I am trying to replicate the IF function from MySQL into PostgreSQL.
The syntax of IF function is IF(condition, return_if_true, return_if_false)
I created following formula:
CREATE OR REPLACE FUNCTION if(boolean, anyelement, anyelement)
RETURNS anyelement AS $$
BEGIN
CASE WHEN ($1) THEN
RETURN ($2);
ELSE
RETURN ($3);
END CASE;
EXCEPTION WHEN division_by_zero THEN
RETURN ($3);
END;
$$ LANGUAGE plpgsql;
It works well with most of the things like if(2>1, 2, 1) but it raises an error for:
if( 5/0 > 0, 5, 0)
fatal error division by zero.
In my program I can't check the denominator as the condition is provided by user.

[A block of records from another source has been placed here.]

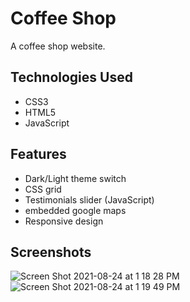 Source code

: # Coffee Shop
A coffee shop website.

## Technologies Used
- CSS3
- HTML5
- JavaScript

## Features
- Dark/Light theme switch
- CSS grid
- Testimonials slider (JavaScript)
- embedded google maps
- Responsive design

## Screenshots
![Screen Shot 2021-08-24 at 1 18 28 PM](https://user-images.githubusercontent.com/78451440/130684400-6f6a8670-3c4c-4c19-85bc-99d2bc45e789.png)
![Screen Shot 2021-08-24 at 1 19 49 PM](https://user-images.githubusercontent.com/78451440/130684417-d4080219-7213-43e1-941e-2bd9dd9dacf7.png)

Is there any way around? Maybe if we can replace first parameter from boolean to something else, as in that case the function will work as it will raise and return the exception.
PostgreSQL is following the standard
This behaviour appears to be specified by the SQL standard. This is the first time I've seen a case where it's a real problem, though; you usually just use a CASE expression or a PL/PgSQL BEGIN ... EXCEPTION block to handle it.
MySQL's default behaviour is dangerous and wrong. It only works that way to support older code that relies on this behaviour. It has been fixed in newer versions when strict mode is active (which it absolutely always should be) but unfortunately has not yet been made the default. When using MySQL, always enable STRICT_TRANS_TABLES or STRICT_ALL_TABLES.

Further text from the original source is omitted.